Wikipedia founder Jimmy Wales joins journalist Christopher Lydon to address the direction of web 2.0 and how Objectivist philosophy guides his vision.
Across the globe we are building, editing, and contributing to a growing body of knowledge and tools at everyone's fingertips. Volunteers in leaderless organizations contribute to online initiatives and articles. Software developers spend their free time collaborating with complete strangers.
Amazingly, these efforts are creating products of extraordinary quality, sometimes better than that of large for-profit organizations.
Why do we do it? Why does it work?- Ford Hall Forum
Jimmy Wales is an American Internet entrepreneur best known as the founder of the Wikimedia Foundation, the charity which operates Wikipedia.org, and as the co-founder of Wikia.com.
Wales received his Bachelor's degree in finance from Auburn University and his Master's in finance from University of Alabama. He was appointed a fellow of the Berkman Center for Internet & Society at Harvard Law School in 2005 and in 2006, he joined the Board of Directors of the non-profit organization Creative Commons.
In January of 2001, Wales started Wikipedia.org, the online encyclopedia that anyone can edit, and today Wikipedia and its sister projects are among the top-five most visited sites on the web. In mid-2003, Wales set up the Wikimedia Foundation, a non-profit organization based in St. Petersburg, Florida, to support Wikipedia.org. The Foundation, now based in downtown San Francisco, boasts a staff of close to thirty focusing on fundraising, technology, and programming relating to the expansion of Wikipedia. Wales now sits on the board of trustees of the Wikimedia Foundation, and as founder continues to act as a key spokesperson.
In 2004, Wales co-founded Wikia.com, a completely separate company that enables groups of people to share information and opinions that fall outside the scope of an encyclopedia. Wikia's community-created wikis range from video games and movies to finance and environmental issues. Wikia's network is now ranked in the top 75 of all websites according to Quantcast.com, and strong growth continues.
Wales has received a Pioneer Award, the Gottlieb Duttweiler Prize in 2011, the Monaco Media Prize, the 2009 Nokia Foundation annual award, the Business Process Award at the 7th Annual Innovation Awards and Summit by The Economist, The 2008 Global Brand Icon of the Year Award,and on behalf of the Wikimedia project the Quadriga award of Werkstatt Deutschland for A Mission of Enlightenment. In 2007, The World Economic Forum recognized Wales as one of the 'Young Global Leaders.' This prestigious award acknowledges the top 250 young leaders for their professional accomplishments, their commitment to society and their potential to contribute to shaping the future of the world. In addition, Wales received the 'Time 100 Award' in 2006, as he was named one of the world's most influential people in the 'Scientists & Thinkers' category.
It seems to me that a few years ago Google would come up with results so relevent that I thought they were reading my mind. The difference today is obvious. Commercialism (money) dominates and has won out in the search engine world. Any algorithm or encryption, for that matter, has been proven fallible time after time. One thing that has not, however, been conquered by wisdom is fortune, a.k.a. Randomness.
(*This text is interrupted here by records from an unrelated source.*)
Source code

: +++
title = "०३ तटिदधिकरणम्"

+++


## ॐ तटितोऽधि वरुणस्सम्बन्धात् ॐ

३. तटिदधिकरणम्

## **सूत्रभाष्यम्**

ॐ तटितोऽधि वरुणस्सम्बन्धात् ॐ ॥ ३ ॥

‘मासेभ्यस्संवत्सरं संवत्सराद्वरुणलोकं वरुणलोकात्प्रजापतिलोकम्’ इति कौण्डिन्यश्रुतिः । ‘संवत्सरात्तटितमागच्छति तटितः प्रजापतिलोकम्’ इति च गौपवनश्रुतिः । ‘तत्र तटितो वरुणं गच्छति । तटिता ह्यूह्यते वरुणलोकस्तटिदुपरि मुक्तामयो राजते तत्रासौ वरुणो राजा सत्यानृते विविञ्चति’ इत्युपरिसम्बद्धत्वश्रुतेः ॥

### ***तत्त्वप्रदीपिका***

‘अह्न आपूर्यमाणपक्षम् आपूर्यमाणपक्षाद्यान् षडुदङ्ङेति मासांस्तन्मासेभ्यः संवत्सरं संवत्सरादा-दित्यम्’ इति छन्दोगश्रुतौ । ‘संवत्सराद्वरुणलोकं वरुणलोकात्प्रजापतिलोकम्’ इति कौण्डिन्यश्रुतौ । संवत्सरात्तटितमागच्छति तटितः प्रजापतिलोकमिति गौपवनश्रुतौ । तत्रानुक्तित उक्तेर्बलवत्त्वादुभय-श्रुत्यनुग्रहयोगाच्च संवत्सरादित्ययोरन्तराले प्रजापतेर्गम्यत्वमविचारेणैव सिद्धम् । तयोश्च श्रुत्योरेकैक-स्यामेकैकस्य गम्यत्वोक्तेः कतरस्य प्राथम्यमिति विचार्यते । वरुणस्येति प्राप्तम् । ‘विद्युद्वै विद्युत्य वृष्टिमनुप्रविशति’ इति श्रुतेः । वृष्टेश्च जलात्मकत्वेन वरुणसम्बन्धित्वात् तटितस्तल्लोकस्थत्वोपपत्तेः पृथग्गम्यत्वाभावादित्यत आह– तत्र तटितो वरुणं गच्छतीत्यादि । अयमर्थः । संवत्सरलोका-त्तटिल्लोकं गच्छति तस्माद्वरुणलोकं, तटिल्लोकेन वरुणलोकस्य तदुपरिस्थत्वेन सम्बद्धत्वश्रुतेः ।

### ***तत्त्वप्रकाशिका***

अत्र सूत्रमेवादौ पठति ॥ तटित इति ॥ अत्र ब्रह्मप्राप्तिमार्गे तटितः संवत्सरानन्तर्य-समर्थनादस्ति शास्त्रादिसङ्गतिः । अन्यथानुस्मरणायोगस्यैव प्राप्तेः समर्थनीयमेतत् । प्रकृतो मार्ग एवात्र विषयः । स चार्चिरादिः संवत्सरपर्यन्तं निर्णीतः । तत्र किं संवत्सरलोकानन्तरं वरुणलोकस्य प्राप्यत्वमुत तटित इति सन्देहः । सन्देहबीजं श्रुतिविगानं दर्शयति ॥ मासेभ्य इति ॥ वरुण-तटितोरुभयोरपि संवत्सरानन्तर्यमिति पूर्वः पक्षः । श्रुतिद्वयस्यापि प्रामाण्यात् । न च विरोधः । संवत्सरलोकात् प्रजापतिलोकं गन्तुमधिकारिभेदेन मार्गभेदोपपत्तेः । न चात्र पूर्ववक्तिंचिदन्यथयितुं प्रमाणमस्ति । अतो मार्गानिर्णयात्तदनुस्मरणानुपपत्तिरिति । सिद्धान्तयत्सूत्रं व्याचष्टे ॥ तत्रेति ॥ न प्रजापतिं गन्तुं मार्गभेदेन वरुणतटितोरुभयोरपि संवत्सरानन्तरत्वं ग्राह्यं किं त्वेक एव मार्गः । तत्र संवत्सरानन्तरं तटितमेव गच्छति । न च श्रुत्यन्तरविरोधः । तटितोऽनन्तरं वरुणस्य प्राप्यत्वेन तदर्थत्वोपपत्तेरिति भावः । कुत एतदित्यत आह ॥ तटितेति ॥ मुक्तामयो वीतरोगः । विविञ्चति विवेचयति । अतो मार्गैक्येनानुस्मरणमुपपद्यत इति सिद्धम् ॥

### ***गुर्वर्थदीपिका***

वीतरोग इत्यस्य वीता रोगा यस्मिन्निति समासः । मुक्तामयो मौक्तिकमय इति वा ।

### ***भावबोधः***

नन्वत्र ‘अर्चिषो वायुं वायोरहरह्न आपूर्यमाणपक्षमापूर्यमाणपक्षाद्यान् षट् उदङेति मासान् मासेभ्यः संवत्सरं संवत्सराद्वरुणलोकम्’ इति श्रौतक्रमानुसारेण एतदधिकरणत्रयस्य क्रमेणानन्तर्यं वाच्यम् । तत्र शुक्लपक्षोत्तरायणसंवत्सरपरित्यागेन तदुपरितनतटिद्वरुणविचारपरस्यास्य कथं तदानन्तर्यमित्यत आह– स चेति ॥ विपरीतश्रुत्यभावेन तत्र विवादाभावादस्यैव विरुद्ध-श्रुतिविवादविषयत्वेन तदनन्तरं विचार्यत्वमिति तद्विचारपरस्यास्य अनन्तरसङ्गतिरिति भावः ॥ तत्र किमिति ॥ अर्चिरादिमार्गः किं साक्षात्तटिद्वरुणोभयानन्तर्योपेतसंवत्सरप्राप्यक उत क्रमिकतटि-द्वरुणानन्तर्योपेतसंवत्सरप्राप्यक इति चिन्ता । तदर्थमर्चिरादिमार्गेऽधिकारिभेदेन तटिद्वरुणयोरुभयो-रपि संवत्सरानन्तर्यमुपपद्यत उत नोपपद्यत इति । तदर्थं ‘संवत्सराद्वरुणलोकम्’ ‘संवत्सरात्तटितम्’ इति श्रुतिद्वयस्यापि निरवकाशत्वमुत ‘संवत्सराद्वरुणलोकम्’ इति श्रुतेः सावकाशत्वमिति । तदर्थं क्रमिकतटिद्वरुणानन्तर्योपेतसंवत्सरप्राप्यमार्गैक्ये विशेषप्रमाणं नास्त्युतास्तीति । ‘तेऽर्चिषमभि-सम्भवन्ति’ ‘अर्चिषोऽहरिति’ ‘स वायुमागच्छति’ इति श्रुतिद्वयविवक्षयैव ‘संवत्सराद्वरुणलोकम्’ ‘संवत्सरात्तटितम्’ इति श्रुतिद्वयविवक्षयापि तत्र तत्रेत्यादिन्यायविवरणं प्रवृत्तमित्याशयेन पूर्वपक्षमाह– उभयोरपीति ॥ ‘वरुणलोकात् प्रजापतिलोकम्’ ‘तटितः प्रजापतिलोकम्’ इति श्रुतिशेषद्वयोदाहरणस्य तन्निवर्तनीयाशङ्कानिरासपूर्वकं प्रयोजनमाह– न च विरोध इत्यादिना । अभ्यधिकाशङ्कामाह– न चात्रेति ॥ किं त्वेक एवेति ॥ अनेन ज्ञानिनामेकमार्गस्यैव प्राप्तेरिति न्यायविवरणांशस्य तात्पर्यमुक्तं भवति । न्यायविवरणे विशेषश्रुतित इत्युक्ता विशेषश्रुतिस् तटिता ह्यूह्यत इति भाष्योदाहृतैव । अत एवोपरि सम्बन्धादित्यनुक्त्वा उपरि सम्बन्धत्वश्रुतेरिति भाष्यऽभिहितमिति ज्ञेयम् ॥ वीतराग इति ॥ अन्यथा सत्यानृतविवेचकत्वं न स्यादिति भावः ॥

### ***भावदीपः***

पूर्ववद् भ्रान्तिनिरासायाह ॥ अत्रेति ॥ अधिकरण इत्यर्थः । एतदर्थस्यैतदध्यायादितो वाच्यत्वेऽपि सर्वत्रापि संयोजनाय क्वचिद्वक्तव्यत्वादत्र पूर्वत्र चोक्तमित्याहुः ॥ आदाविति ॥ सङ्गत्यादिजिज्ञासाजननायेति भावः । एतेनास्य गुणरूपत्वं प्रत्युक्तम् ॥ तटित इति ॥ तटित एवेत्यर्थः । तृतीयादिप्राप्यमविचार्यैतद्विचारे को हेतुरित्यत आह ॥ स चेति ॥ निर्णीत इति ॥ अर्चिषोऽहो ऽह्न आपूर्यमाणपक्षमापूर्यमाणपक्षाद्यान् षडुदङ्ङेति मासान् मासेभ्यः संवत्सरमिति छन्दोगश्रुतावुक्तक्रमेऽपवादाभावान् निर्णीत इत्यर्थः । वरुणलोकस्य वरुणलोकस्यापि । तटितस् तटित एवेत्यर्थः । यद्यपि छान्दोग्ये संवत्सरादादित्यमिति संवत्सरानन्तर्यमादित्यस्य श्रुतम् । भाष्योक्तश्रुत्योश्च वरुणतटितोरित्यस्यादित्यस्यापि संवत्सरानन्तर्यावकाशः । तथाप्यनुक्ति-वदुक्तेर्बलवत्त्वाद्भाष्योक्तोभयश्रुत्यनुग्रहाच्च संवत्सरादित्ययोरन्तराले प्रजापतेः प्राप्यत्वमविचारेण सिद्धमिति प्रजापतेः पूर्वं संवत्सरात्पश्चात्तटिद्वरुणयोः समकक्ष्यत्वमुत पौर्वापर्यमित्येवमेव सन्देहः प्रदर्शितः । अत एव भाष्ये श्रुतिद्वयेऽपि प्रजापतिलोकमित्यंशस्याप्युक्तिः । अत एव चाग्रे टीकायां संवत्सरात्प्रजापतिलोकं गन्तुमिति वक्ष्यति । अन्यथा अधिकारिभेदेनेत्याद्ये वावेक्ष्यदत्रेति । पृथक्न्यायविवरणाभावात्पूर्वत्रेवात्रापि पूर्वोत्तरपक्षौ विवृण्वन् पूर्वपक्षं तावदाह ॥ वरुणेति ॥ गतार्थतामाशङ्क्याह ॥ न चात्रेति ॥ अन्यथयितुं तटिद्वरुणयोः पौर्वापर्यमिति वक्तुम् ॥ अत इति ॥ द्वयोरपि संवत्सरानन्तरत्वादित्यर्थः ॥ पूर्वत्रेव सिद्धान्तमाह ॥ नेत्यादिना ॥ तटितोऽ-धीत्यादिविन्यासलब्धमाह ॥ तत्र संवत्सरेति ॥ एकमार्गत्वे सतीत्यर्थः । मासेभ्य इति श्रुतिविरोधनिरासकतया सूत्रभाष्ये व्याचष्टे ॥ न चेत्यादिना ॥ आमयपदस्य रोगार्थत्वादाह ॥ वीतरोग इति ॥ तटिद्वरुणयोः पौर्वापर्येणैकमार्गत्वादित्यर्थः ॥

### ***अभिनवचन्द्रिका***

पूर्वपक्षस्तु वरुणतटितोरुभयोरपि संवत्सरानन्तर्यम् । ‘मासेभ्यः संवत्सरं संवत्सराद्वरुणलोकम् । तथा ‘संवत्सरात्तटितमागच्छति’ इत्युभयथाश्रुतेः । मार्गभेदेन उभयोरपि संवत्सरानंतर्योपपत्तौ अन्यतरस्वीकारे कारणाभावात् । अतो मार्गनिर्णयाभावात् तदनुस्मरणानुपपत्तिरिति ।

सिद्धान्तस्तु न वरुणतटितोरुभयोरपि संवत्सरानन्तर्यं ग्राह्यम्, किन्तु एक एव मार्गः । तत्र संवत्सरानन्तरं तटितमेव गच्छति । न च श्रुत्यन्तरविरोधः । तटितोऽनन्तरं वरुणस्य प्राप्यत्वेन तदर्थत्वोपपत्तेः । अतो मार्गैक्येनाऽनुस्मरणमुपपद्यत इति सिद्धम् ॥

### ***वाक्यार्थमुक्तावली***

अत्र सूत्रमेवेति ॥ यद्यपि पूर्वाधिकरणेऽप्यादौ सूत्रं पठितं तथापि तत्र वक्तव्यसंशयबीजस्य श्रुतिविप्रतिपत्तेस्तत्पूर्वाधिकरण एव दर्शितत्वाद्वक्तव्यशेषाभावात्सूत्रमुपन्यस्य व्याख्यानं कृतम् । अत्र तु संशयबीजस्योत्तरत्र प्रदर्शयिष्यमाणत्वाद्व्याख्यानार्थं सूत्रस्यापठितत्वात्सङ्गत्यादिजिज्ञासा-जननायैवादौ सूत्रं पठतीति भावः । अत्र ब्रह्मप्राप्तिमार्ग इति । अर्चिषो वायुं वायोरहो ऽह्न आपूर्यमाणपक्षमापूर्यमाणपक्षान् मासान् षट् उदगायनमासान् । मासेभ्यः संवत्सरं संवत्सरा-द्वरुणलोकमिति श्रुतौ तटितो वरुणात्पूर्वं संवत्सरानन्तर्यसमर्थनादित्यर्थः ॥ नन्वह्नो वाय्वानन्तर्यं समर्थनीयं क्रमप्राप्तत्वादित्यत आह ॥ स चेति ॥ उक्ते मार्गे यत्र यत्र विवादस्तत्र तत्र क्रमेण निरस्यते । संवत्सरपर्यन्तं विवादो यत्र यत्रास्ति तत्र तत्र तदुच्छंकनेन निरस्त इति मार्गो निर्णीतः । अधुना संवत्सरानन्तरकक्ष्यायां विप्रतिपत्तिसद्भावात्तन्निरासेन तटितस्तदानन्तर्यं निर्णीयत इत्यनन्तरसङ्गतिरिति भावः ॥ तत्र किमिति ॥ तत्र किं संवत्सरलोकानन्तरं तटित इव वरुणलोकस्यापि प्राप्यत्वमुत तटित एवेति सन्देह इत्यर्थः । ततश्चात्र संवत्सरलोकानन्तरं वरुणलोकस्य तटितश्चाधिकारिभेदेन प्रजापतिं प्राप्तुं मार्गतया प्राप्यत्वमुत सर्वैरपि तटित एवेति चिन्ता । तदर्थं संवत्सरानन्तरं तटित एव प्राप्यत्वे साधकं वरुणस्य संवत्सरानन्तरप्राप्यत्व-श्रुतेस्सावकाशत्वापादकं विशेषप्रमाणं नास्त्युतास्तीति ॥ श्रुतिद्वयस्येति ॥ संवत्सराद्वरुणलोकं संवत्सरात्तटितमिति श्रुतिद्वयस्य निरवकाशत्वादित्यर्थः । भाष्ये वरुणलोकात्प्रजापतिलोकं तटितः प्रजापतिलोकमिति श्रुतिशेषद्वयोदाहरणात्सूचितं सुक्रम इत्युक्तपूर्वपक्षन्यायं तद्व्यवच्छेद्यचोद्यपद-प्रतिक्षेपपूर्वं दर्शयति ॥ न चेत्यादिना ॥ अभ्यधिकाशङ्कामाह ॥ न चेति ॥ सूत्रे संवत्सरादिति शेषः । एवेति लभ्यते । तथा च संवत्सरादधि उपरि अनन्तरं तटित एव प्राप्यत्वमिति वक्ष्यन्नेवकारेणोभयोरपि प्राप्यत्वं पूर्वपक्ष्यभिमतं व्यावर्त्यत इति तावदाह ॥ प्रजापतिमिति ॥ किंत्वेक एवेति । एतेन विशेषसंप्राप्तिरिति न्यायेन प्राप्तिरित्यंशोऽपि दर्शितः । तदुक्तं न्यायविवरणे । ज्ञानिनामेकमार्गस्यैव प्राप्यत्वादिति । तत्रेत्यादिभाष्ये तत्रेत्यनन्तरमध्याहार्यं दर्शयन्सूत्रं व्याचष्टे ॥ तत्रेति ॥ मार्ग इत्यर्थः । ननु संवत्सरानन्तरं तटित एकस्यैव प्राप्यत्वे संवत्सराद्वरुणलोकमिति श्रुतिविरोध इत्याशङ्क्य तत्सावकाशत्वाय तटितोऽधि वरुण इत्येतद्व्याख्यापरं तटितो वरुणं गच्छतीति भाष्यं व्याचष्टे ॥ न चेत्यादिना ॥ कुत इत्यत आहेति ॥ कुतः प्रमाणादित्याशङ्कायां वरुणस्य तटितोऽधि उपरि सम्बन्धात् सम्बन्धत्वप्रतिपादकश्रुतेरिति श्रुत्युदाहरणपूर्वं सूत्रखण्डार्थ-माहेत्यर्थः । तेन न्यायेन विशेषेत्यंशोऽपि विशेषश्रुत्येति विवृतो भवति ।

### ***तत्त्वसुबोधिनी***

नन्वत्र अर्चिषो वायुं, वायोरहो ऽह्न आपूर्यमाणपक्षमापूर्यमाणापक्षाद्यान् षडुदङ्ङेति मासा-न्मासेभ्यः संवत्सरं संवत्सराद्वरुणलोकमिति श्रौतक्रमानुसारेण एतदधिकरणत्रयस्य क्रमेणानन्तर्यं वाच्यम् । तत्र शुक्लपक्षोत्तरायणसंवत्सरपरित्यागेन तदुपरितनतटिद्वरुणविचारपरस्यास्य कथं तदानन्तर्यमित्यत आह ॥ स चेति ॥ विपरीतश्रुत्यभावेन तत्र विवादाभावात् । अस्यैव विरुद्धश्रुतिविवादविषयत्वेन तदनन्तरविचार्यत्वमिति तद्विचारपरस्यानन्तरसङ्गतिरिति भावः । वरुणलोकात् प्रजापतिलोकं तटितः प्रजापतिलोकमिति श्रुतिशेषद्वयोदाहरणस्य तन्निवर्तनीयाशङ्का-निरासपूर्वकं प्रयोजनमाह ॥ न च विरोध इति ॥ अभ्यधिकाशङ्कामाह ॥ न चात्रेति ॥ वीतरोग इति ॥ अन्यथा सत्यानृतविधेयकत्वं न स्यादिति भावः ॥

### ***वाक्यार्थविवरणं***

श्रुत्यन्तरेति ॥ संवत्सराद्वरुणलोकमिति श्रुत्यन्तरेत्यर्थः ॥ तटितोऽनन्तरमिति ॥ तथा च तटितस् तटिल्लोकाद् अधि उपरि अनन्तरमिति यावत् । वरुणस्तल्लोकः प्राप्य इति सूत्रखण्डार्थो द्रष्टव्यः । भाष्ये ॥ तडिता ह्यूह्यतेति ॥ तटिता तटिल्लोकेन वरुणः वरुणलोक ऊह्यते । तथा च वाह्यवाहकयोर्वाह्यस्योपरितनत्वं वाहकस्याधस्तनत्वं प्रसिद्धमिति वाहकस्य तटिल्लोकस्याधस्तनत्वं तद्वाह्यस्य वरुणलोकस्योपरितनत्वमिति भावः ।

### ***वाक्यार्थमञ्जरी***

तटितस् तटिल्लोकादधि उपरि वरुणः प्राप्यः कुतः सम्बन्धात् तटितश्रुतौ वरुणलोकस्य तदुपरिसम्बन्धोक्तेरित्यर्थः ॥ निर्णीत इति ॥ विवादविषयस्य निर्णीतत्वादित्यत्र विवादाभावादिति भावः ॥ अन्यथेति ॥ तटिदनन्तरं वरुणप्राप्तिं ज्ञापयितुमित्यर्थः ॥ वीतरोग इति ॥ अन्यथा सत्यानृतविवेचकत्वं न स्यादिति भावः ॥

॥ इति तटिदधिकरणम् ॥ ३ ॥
There should be a search engine whose results are purely random as long as it contains only one of the search terms. That is, if you type in "Mets" a blog containing the typagraphically wrong sentence "She mets me at the restaurant and we had a wonderful meal" has the same weight of being in the top ten hits as would mets.mlb.com.
With the amount of information available on the internet today, randomness might be more enlightening than relevance.
I'm not sure if your complaint is with the subject or the presentation, but according to his logic the Mzoli's article is legitimate. Just because "you" (meaning anyone) don't care about Mzoli's or Pokemon does not negate the fact they are verifiable entities. I would also argue their cultural relevance as being reason for keeping them up; what some random guy ate for breakfast is not relevant to anyone or anything, whereas even though I could care less about Pokemon, it has a cultural significance far beyond the average Wiki users daily activities.
I wonder what Jimbo would have said about the verifiability of "Mzoli's" -- the horrid stub of an article that he created, only to be "saved" to the level of verifiability by his many sycophants on the project? Places like Mzoli's are ROUTINELY deleted from Wikipedia, but since Mzoli's had the mark of Jimbo, it stayed.